Michigan to receive fewer doses of Pfizer vaccine next week
Health care officials in the state were alarmed Thursday to learn Michigan was among a number of states targeted for fewer doses of the Pfizer-BioNTech COVID-19 vaccine next week than they were previously told to expect.
The state learned about the reduction in a conference call late Wednesday with officials from the U.S. Department of Health and Human Services, prompting worries among health care workers about potential delays in shots for themselves and long-term care residents.
Michigan health officials expected about 84,000 doses next week. Instead, the state's allocation will be 60,000 doses, about a third less, according to the Michigan Department of Health and Human Services. The state received 84,825 doses from Pfizer's first shipments this week.
"We did get our initial allocation as expected. But estimates for future allocations for future weeks were decreased," state health department spokeswoman Lynn Sutfin said.
But in a statement sent to The Detroit News, the U.S. Department of Health and Human Services contended it hasn't reduced its allocations to the states.
"Reports that jurisdictions’ allocations are being reduced are incorrect. As was done with the initial shipments of Pfizer vaccine, jurisdictions will receive vaccine at different sites over several days," DHHS said in the statement.
"This eases the burden on the jurisdictions and spreads the workload across multiple days. This same process was successfully used for the initial distribution of Pfizer’s vaccine, and we are simply applying lessons learned."
But the Michigan Health and Hospital Association wasn't buying it.
"We have not received an explanation for why Michigan — or other states frankly —have had their allocations reduced, and we would certainly welcome a better explanation," said Ruthanne Sudderth, senior vice president for public policy with the Michigan Health and Hospital Association.

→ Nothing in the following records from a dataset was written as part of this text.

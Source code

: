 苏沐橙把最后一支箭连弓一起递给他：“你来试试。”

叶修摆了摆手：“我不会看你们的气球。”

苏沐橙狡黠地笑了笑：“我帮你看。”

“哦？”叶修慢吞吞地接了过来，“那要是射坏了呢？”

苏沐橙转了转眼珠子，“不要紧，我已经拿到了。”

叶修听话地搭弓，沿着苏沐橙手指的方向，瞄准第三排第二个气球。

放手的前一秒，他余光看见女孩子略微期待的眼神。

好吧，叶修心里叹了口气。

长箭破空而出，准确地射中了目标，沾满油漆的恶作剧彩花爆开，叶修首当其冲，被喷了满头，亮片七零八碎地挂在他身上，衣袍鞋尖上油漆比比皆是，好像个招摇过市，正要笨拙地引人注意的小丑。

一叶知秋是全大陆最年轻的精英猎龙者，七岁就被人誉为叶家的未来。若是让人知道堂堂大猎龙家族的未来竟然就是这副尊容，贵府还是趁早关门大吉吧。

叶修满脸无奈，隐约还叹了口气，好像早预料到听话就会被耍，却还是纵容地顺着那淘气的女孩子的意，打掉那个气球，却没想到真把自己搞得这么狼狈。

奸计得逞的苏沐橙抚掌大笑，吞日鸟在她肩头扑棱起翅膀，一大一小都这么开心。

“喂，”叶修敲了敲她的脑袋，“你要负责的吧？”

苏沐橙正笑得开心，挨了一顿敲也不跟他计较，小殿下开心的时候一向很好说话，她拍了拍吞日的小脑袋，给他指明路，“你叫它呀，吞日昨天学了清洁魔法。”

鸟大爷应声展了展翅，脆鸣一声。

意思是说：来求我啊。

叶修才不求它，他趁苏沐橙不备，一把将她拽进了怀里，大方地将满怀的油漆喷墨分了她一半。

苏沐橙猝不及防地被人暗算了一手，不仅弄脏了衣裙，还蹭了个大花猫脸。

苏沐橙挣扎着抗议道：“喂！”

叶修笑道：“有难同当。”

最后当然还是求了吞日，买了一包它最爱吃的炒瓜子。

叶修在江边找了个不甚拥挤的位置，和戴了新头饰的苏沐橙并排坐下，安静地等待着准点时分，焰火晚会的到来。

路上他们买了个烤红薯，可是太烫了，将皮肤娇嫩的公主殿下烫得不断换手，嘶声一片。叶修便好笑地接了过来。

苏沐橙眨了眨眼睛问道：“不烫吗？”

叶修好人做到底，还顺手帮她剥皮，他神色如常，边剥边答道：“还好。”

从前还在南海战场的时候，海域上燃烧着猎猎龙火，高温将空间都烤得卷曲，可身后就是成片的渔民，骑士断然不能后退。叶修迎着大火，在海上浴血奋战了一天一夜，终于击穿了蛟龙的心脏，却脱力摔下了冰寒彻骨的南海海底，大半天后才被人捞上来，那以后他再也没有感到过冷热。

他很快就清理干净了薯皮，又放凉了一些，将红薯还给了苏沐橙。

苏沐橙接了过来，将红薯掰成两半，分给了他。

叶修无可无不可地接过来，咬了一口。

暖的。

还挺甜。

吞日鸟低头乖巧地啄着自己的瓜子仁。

Sudderth said news of the reduction was disappointing to hospitals whose front-line health care workers are first in line to receive the vaccine under Michigan's distribution plan.
"We learned this morning that these shipments in week two were going to be smaller than originally indicated," Sudderth said. "We’re very disappointed. We have caregivers that are ready to be vaccinated. This will certainly impact the speed with which we’re able to provide that to health care workers."
For subscribers:These Michigan hospitals are the first to get Pfizer doses
In recent days, governors and health leaders in at least 10 states have said the federal government has told them that next week’s shipment of the Pfizer vaccine will be less than originally projected.
Little explanation was offered, leaving many state officials perplexed. Illinois, Montana, Kansas, Nebraska, New Hampshire and Indiana also have been told to expect smaller shipments.
“This is disruptive and frustrating,” Washington Gov. Jay Inslee, a Democrat, wrote on Twitter Thursday after learning from the Centers for Disease Control and Prevention that the state’s allocation would be cut by 40%. “We need accurate, predictable numbers to plan and ensure on-the-ground success.”
Missouri’s health director, Dr. Randall Williams, said his state will get 25% to 30% less of the vaccine next week than anticipated. A statement from the Iowa Department of Public Health said its allocation will be “reduced by as much as 30%, however, we are working to gain confirmation and additional details from our federal partners.”
But senior Trump administration officials on Thursday downplayed the risk of the states' delays, citing confusion over semantics, while Pfizer said its production levels have not changed.
In Washington, D.C., two senior Trump administration officials who spoke on condition of anonymity to discuss internal planning said states will receive their full allocations, but misunderstandings about vaccine supply and changes to the delivery schedule might be creating confusion.
One official said the initial numbers of available doses that were provided to states were projections based on information from the manufacturers, not fixed allocations. Some state officials might have misunderstood that, the official said.
The two officials also said changes the federal government made to the delivery schedule, at the request of governors, might be contributing to a mistaken impression that fewer doses are coming. The key change involves spacing out delivery of states’ weekly allocations over several days to make distribution more manageable.
“They will get their weekly allocation, it just won’t come to them on one day,” one official said.
Asked about the federal government's contention that no reduction had occurred, Sudderth said: "Well, that’s news to the states that have been told there’s been a reduction."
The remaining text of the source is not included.